Leave the pictures out, and repeat exactly every line from the one with "5. These AUCs" through the end of the data below.

========================

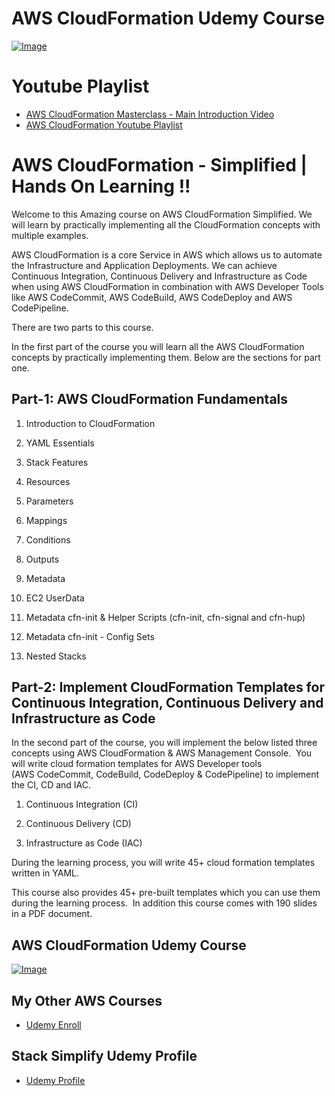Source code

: # AWS CloudFormation Udemy Course
[![Image](https://stacksimplify.com/course-images/AWS-CloudFormation-Simplified.png "AWS CloudFormation - Simplified")](https://www.udemy.com/aws-cloudformation-simplified-hands-on-learning/?couponCode=STACKSIMPLIFY-2019)

# Youtube Playlist
- [AWS CloudFormation Masterclass - Main Introduction Video](https://youtu.be/vM7X9AO7r6c)
- [AWS CloudFormation Youtube Playlist](https://www.youtube.com/playlist?list=PLLh98oBzdb7bAuR9Nv-iGzTAxo0e1CRq3)

# AWS CloudFormation - Simplified | Hands On Learning !!
Welcome to this Amazing course on AWS CloudFormation Simplified. We will learn by practically implementing all the CloudFormation concepts with multiple examples. 

AWS CloudFormation is a core Service in AWS which allows us to automate the Infrastructure and Application Deployments. We can achieve Continuous Integration, Continuous Delivery and Infrastructure as Code when using AWS CloudFormation in combination with AWS Developer Tools like AWS CodeCommit, AWS CodeBuild, AWS CodeDeploy and AWS CodePipeline. 

There are two parts to this course. 

In the first part of the course you will learn all the AWS CloudFormation concepts by practically implementing them. Below are the sections for part one. 

## Part-1: AWS CloudFormation Fundamentals

01. Introduction to CloudFormation

02. YAML Essentials

03. Stack Features

04. Resources

05. Parameters

06. Mappings

07. Conditions

08. Outputs

09. Metadata

10. EC2 UserData

11. Metadata cfn-init & Helper Scripts (cfn-init, cfn-signal and cfn-hup)

12. Metadata cfn-init - Config Sets

13. Nested Stacks

## Part-2: Implement CloudFormation Templates for Continuous Integration, Continuous Delivery and Infrastructure as Code 
In the second part of the course, you will implement the below listed three concepts using AWS CloudFormation & AWS Management Console.  You will write cloud formation templates for AWS Developer tools (AWS CodeCommit, CodeBuild, CodeDeploy & CodePipeline) to implement the CI, CD and IAC.

01. Continuous Integration (CI)

02. Continuous Delivery (CD)

03. Infrastructure as Code (IAC)


During the learning process, you will write 45+ cloud formation templates written in YAML. 

This course also provides 45+ pre-built templates which you can use them during the learning process.  In addition this course comes with 190 slides in a PDF document.

## AWS CloudFormation Udemy Course
[![Image](https://stacksimplify.com/course-images/AWS-CloudFormation-Simplified.png "AWS CloudFormation - Simplified")](https://www.udemy.com/aws-cloudformation-simplified-hands-on-learning/?couponCode=STACKSIMPLIFY-2019)

## My Other AWS Courses
- [Udemy Enroll](https://github.com/stacksimplify/udemy-enroll)

## Stack Simplify Udemy Profile
- [Udemy Profile](https://www.udemy.com/user/kalyan-reddy-9/)

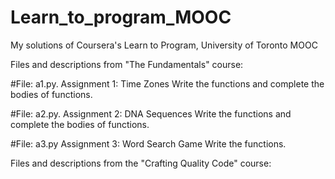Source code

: # Learn_to_program_MOOC
My solutions of Coursera's Learn to Program, University of Toronto MOOC

Files and descriptions from "The Fundamentals" course:

#File: a1.py. 
Assignment 1: Time Zones
Write the functions and complete the bodies of functions.

#File: a2.py. 
Assignment 2: DNA Sequences
Write the functions and complete the bodies of functions.

#File: a3.py
Assignment 3: Word Search Game
Write the functions.

Files and descriptions from the "Crafting Quality Code" course:
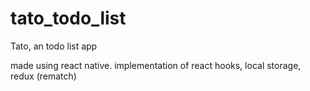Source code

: # tato_todo_list
Tato, an todo list app

made using react native. 
implementation of react hooks, local storage, redux (rematch)
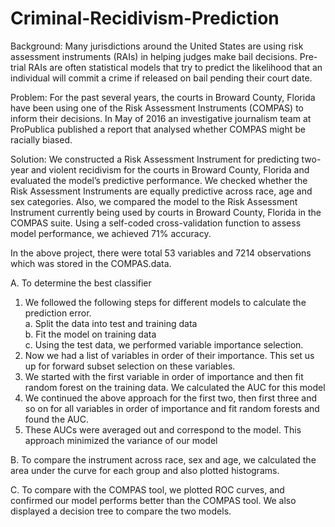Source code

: # Criminal-Recidivism-Prediction

Background: Many jurisdictions around the United States are using risk assessment instruments (RAIs) in helping judges make bail decisions. 
Pre-trial RAIs are often statistical models that try to predict the likelihood that an individual will commit a crime if released on bail pending their court date.

Problem: For the past several years, the courts in Broward County, Florida have been using one of the Risk Assessment Instruments (COMPAS) to inform their decisions. 
In May of 2016 an investigative journalism team at ProPublica published a report that analysed whether COMPAS might be racially biased. 

Solution: We constructed a Risk Assessment Instrument for predicting two-year and violent recidivism for the courts in Broward County, Florida and evaluated the model’s predictive performance. 
We checked whether the Risk Assessment Instruments are equally predictive across race, age and sex categories. 
Also, we compared the model to the Risk Assessment Instrument currently being used by courts in Broward County, Florida in the COMPAS suite. Using a self-coded cross-validation function to assess model performance, we achieved 71% accuracy.

In the above project, there were total 53 variables and 7214 observations which was stored in the COMPAS.data. 

A. To determine the best classifier  
  1. We followed the following steps for different models to calculate the prediction error.  
      a. Split the data into test and training data  
      b. Fit the model on training data  
      c. Using the test data, we performed variable importance selection. 
  2. Now we had a list of variables in order of their importance. This set us up for forward subset selection on these variables.                    	
  3. We started with the first variable in order of importance and then fit random forest on the training data. We calculated the AUC for this model
  4. We continued the above approach for the first two, then first three and so on for all variables in order of importance and fit random forests and found the AUC.
  5. These AUCs were averaged out and correspond to the model. This approach minimized the variance of our model

B. To compare the instrument across race, sex and age, we calculated the area under the curve for each group and also plotted histograms.

C. To compare with the COMPAS tool, we plotted ROC curves, and confirmed our model performs better than the COMPAS tool. We also displayed a decision tree to compare the two models.
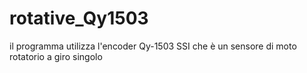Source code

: # rotative_Qy1503
il programma utilizza l'encoder Qy-1503 SSI che è un sensore di moto rotatorio a giro singolo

========================

### Expected output
  5. These AUCs were averaged out and correspond to the model. This approach minimized the variance of our model

B. To compare the instrument across race, sex and age, we calculated the area under the curve for each group and also plotted histograms.

C. To compare with the COMPAS tool, we plotted ROC curves, and confirmed our model performs better than the COMPAS tool. We also displayed a decision tree to compare the two models.
Source code

: # rotative_Qy1503
il programma utilizza l'encoder Qy-1503 SSI che è un sensore di moto rotatorio a giro singolo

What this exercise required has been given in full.